What is the preferred way to implement 'yield' in Scala?


I am doing writing code for PhD research and starting to use Scala. I often have to do text processing. I am used to Python, whose 'yield' statement is extremely useful for implementing complex iterators over large, often irregularly structured text files. Similar constructs exist in other languages (e.g. C#), for good reason.

Yes I know there have been previous threads on this. But they look like hacked-up (or at least badly explained) solutions that don't clearly work well and often have unclear limitations. I would like to write code something like this:

import generator._

def yield_values(file:String) = {
  generate {
    for (x <- Source.fromFile(file).getLines()) {
      # Scala is already using the 'yield' keyword.
      give("something")
      for (field <- ":".r.split(x)) {
        if (field contains "/") {
          for (subfield <- "/".r.split(field)) { give(subfield) }
        } else {
          // Scala has no 'continue'.  IMO that should be considered
          // a bug in Scala.
          // Preferred: if (field.startsWith("#")) continue
          // Actual: Need to indent all following code
          if (!field.startsWith("#")) {
            val some_calculation = { ... do some more stuff here ... }
            if (some_calculation && field.startsWith("r")) {
              give("r")
              give(field.slice(1))
            } else {
              // Typically there will be a good deal more code here to handle different cases
              give(field)
            }
          }
        }
      }
    }
  }
}

I'd like to see the code that implements generate() and give(). BTW give() should be named yield() but Scala has taken that keyword already.

I gather that, for reasons I don't understand, Scala continuations may not work inside a for statement. If so, generate() should supply an equivalent function that works as close as possible to a for statement, because iterator code with yield almost inevitably sits inside a for loop.

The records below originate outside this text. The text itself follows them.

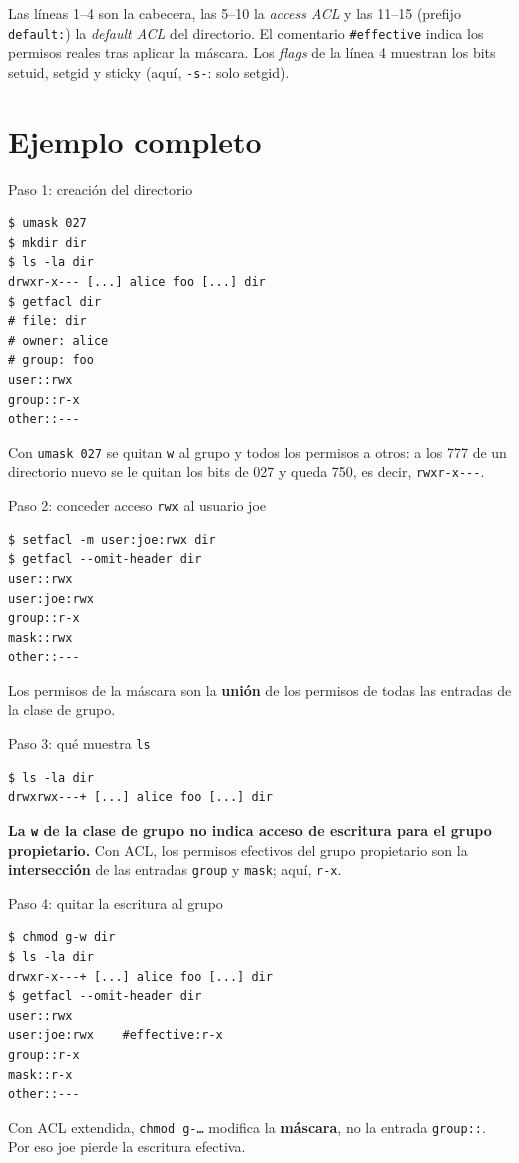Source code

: \documentclass[11pt,a4paper]{report}
\newcommand{\destacar}[1]{\textcolor{red!70!black}{\textbf{#1}}}
\begin{document}
Las líneas 1--4 son la cabecera, las 5--10 la \emph{access ACL} y las 11--15 (prefijo \texttt{default:}) la \emph{default ACL} del directorio. El comentario \texttt{\#effective} indica los permisos reales tras aplicar la máscara. Los \emph{flags} de la línea 4 muestran los bits setuid, setgid y sticky (aquí, \texttt{-s-}: solo setgid).
 
\section{Ejemplo completo}
 
\begin{ejemplo}{Paso 1: creación del directorio}
\begin{verbatim}
$ umask 027
$ mkdir dir
$ ls -la dir
drwxr-x--- [...] alice foo [...] dir
$ getfacl dir
# file: dir
# owner: alice
# group: foo
user::rwx
group::r-x
other::---
\end{verbatim}
Con \texttt{umask 027} se quitan \texttt{w} al grupo y todos los permisos a otros: a los 777 de un directorio nuevo se le quitan los bits de 027 y queda 750, es decir, \texttt{rwxr-x-{}-{}-}.
\end{ejemplo}
 
\begin{ejemplo}{Paso 2: conceder acceso \texttt{rwx} al usuario joe}
\begin{verbatim}
$ setfacl -m user:joe:rwx dir
$ getfacl --omit-header dir
user::rwx
user:joe:rwx
group::r-x
mask::rwx
other::---
\end{verbatim}
Los permisos de la máscara son la \textbf{unión} de los permisos de todas las entradas de la clase de grupo.
\end{ejemplo}
 
\begin{ejemplo}{Paso 3: qué muestra \texttt{ls}}
\begin{verbatim}
$ ls -la dir
drwxrwx---+ [...] alice foo [...] dir
\end{verbatim}
\destacar{La \texttt{w} de la clase de grupo no indica acceso de escritura para el grupo propietario.} Con ACL, los permisos efectivos del grupo propietario son la \textbf{intersección} de las entradas \texttt{group} y \texttt{mask}; aquí, \texttt{r-x}.
\end{ejemplo}
 
\begin{ejemplo}{Paso 4: quitar la escritura al grupo}
\begin{verbatim}
$ chmod g-w dir
$ ls -la dir
drwxr-x---+ [...] alice foo [...] dir
$ getfacl --omit-header dir
user::rwx
user:joe:rwx    #effective:r-x
group::r-x
mask::r-x
other::---
\end{verbatim}
Con ACL extendida, \texttt{chmod g-\ldots} modifica la \textbf{máscara}, no la entrada \texttt{group::}. Por eso joe pierde la escritura efectiva.
\end{ejemplo}
 
\end{document}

Please, I would prefer not to get any of the following answers:

  1. 'yield' sucks, continuations are better. (Yes, in general you can do more with continuations. But they are hella hard to understand, and 99% of the time an iterator is all you want or need. If Scala provides lots of powerful tools but they're too hard to use in practice, the language won't succeed.)
  2. This is a duplicate. (Please see my comments above.)
  3. You should rewrite your code using streams, continuations, recursion, etc. etc. (Please see #1. I will also add, technically you don't need for loops either. For that matter, technically you can do absolutely everything you ever need using SKI combinators.)
  4. Your function is too long. Break it up into smaller pieces and you won't need 'yield'. You'd have to do this in production code, anyway. (First, "you won't need 'yield'" is doubtful in any case. Second, this isn't production code. Third, for text processing like this, very often, breaking the function into smaller pieces -- especially when the language forces you to do this because it lacks the useful constructs -- only makes the code harder to understand.)
  5. Rewrite your code with a function passed in. (Technically, yes you can do this. But the result is no longer an iterator, and chaining iterators is much nicer than chaining functions. In general, a language should not force me to write in an unnatural style -- certainly, the Scala creators believe this in general, since they provide shitloads of syntactic sugar.)
  6. Rewrite your code in this, that, or the other way, or some other cool, awesome way I just thought of.

Solution

  • The premise of your question seems to be that you want exactly Python's yield, and you don't want any other reasonable suggestions to do the same thing in a different way in Scala. If this is true, and it is that important to you, why not use Python? It's quite a nice language. Unless your Ph.D. is in computer science and using Scala is an important part of your dissertation, if you're already familiar with Python and really like some of its features and design choices, why not use it instead?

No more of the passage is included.